If some workers can be made to embrace fealty to the crown, they surely must develop a higher tolerance for the more powerful and dominant capitalist class. Billionaire and multimillionaire business leaders can at least plausibly claim to provide something for the people they exploit: products, innovations, jobs. If King Charles III is entitled to his lot, then the case against the accrued riches of a seemingly productive business owner is invariably weaker.
Also weakened is the case for genuine democracy. If the queen’s “selflessness” was demonstrated by keeping her thoughts to herself, and her dignity defined thus by never complaining, the message is also that the working classes might elevate themselves by developing a stiff upper lip rather than a log of claims or opinions about what’s really wrong with the world.

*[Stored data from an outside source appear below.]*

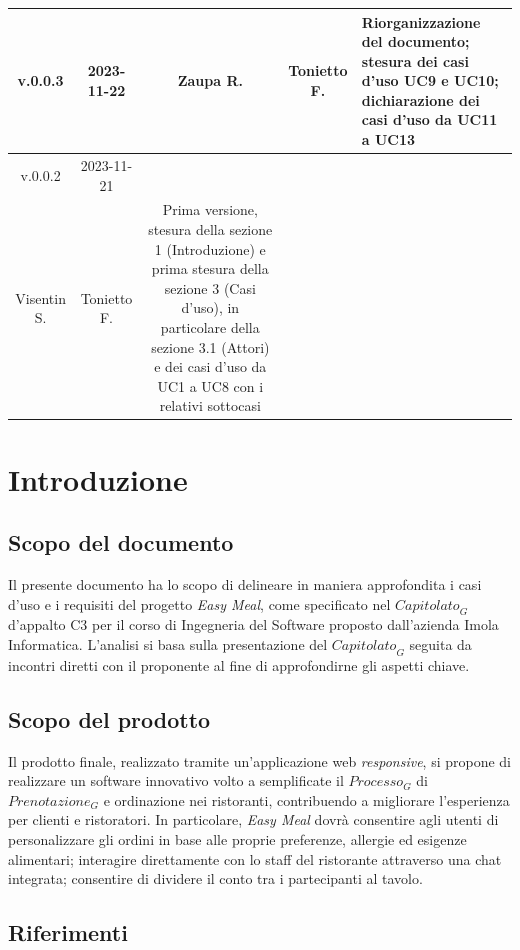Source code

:\documentclass[12pt, oneside]{article}
\begin{document}
\begin{longtable}{|c|c|c|c|p{7cm}|}
\hline
v.0.0.3 & 2023-11-22 & Zaupa R. & Tonietto F. & Riorganizzazione del documento; stesura dei casi d'uso UC9 e UC10; dichiarazione dei casi d'uso da UC11 a UC13 \\
\hline
v.0.0.2 & 2023-11-21 & 
  \begin{tabular}[c]{@{}c@{}}
    Zaupa R. \\
    Visentin S.
  \end{tabular} 
  & Tonietto F. & Prima versione, stesura della sezione 1 (Introduzione) e prima stesura della sezione 3 (Casi d'uso), in particolare della sezione 3.1 (Attori) e dei casi d'uso da UC1 a UC8 con i relativi sottocasi\\
\hline
\end{longtable}
\newpage

\tableofcontents
\newpage

\section{Introduzione}
\subsection{Scopo del documento}
Il presente documento ha lo scopo di delineare in maniera approfondita i casi d'uso e i requisiti del progetto \textit{Easy Meal}, come specificato nel $\textit{Capitolato}_G$ d'appalto C3 per il corso di Ingegneria del Software proposto dall'azienda Imola Informatica.
L'analisi si basa sulla presentazione del $\textit{Capitolato}_G$ seguita da incontri diretti con il proponente al fine di approfondirne gli aspetti chiave.
\subsection{Scopo del prodotto}
Il prodotto finale, realizzato tramite un'applicazione web \emph{responsive}, si propone di realizzare un software innovativo volto a semplificate il $\textit{Processo}_G$ di $\textit{Prenotazione}_G$ e ordinazione nei ristoranti, contribuendo a migliorare l'esperienza per clienti e ristoratori. In particolare, \textit{Easy Meal} dovrà consentire agli utenti di personalizzare gli ordini in base alle proprie preferenze, allergie ed esigenze alimentari; interagire direttamente con lo staff del ristorante attraverso una chat integrata; consentire di dividere il conto tra i partecipanti al tavolo.
\subsection{Riferimenti}
\end{document}

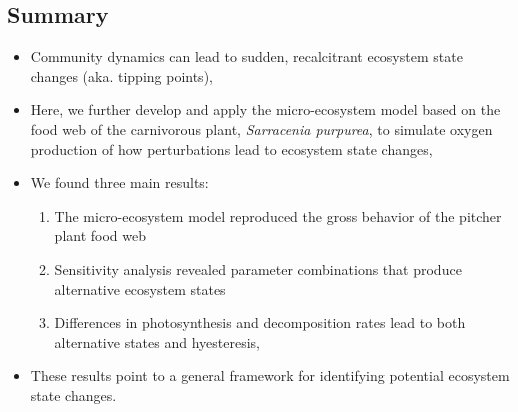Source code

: \documentclass[a0,landscape]{a0poster}
\begin{document}
\begin{multicols}{4} %


\color{DarkBlue} %

\section*{Summary}
  
  \begin{itemize}
  \item Community dynamics can lead to sudden, recalcitrant ecosystem
    state changes (aka. tipping points),
  \item Here, we further develop and apply the micro-ecosystem model
    based on the food web of the carnivorous plant, \textit{Sarracenia
      purpurea}, to simulate oxygen production of how perturbations
    lead to ecosystem state changes,
  \item We found three main results:
    \begin{enumerate}
    \item The micro-ecosystem model reproduced the gross behavior of
      the pitcher plant food web
    \item Sensitivity analysis revealed parameter combinations that
      produce alternative ecosystem states
    \item Differences in photosynthesis and decomposition rates lead
      to both alternative states and hyesteresis,
    \end{enumerate}
  \item These results point to a general framework for identifying
    potential ecosystem state changes. 
  \end{itemize}





\end{multicols}
\end{document}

More than that, the creation of a monstrously popular monarch limits in practice the reach of popularly elected governments. “No prime minister would risk becoming embroiled in a dispute with the queen, as her popularity was always greater than theirs”, Anne Twomey, a professor of constitutional law, writes in the Australian Financial Review. “It was simply not worth the fight, so politicians usually bent to her will.”
Twomey notes that in skirmishes with NSW Premier Neville Wran, and Prime Ministers Malcolm Fraser and Gough Whitlam, Elizabeth (“very canny in her exercise of power”) always came out on top. In the end, then, she didn’t simply do nothing but exist. As Whitlam found out, her interests aligned with, and her limited powers were exercised in the service of Australia’s ruling class, which with her authority carried out a soft coup.
Now that she’s gone, even Labor Party student clubs have joined the love-in.
The other ironic aspect of these days of mourning is that, by and large, the few voices critiquing the monarchy come from the only group of people who can claim social structures and traditions that date from well before the British crown. It has been left to the Aboriginal brothers and sisters among us, and not for the first time, to ask people to see sense. Unfortunately, and not for the last time, they have largely been pilloried for it.